- **WHAT YOU ARE ASKED TO DO**
Copy all lines containing the string "rozmaitością" from the records below.

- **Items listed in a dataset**

----------

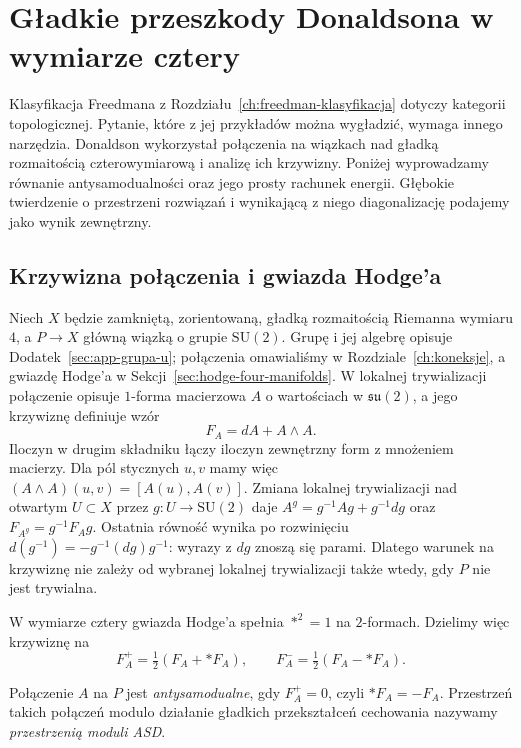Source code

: \chapter{Gładkie przeszkody Donaldsona w wymiarze cztery}
\label{ch:donaldson}

Klasyfikacja Freedmana z Rozdziału~\ref{ch:freedman-klasyfikacja}
dotyczy kategorii topologicznej. Pytanie, które z jej przykładów
można wygładzić, wymaga innego narzędzia. Donaldson wykorzystał
połączenia na wiązkach nad gładką rozmaitością czterowymiarową
i analizę ich krzywizny. Poniżej wyprowadzamy równanie
antysamodualności oraz jego prosty rachunek energii. Głębokie
twierdzenie o przestrzeni rozwiązań i wynikającą z niego
diagonalizację podajemy jako wynik zewnętrzny.

\section{Krzywizna połączenia i gwiazda Hodge'a}
\label{sec:donaldson-asd}

Niech $X$ będzie zamkniętą, zorientowaną, gładką
rozmaitością Riemanna wymiaru $4$, a $P\to X$ główną
wiązką o grupie $\mathrm{SU}(2)$. Grupę i jej algebrę
opisuje Dodatek~\ref{sec:app-grupa-u}; połączenia
omawialiśmy w Rozdziale~\ref{ch:koneksje}, a gwiazdę Hodge'a
w Sekcji~\ref{sec:hodge-four-manifolds}.
W lokalnej trywializacji połączenie opisuje
$1$-forma macierzowa $A$ o wartościach w
$\mathfrak{su}(2)$, a jego krzywiznę definiuje wzór
\begin{equation}\label{eq:donaldson-curvature}
 F_A=dA+A\wedge A.
\end{equation}
Iloczyn w drugim składniku łączy iloczyn zewnętrzny form
z mnożeniem macierzy. Dla pól stycznych $u,v$ mamy więc
$(A\wedge A)(u,v)=[A(u),A(v)]$.
Zmiana lokalnej trywializacji nad otwartym $U\subset X$
przez $g:U\to\mathrm{SU}(2)$ daje
$A^g=g^{-1}Ag+g^{-1}dg$ oraz
$F_{A^g}=g^{-1}F_Ag$. Ostatnia równość wynika po
rozwinięciu $d(g^{-1})=-g^{-1}(dg)g^{-1}$:
wyrazy z $dg$ znoszą się parami. Dlatego warunek
na krzywiznę nie zależy od wybranej lokalnej
trywializacji także wtedy, gdy $P$ nie jest trywialna.

W wymiarze cztery gwiazda Hodge'a spełnia
$*^2=1$ na $2$-formach. Dzielimy więc krzywiznę na
\[
 F_A^+=\tfrac12(F_A+*F_A),\qquad
 F_A^-=\tfrac12(F_A-*F_A).
\]

\begin{definicja}
\label{def:donaldson-asd}
Połączenie $A$ na $P$ jest \emph{antysamodualne},
gdy $F_A^+=0$, czyli $*F_A=-F_A$.
Przestrzeń takich połączeń modulo działanie
gładkich przekształceń cechowania nazywamy
\emph{przestrzenią moduli ASD}.
\end{definicja}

----------

- **RESPONSE FOR THIS EXERCISE**
połączenia na wiązkach nad gładką rozmaitością czterowymiarową
rozmaitością Riemanna wymiaru $4$, a $P\to X$ główną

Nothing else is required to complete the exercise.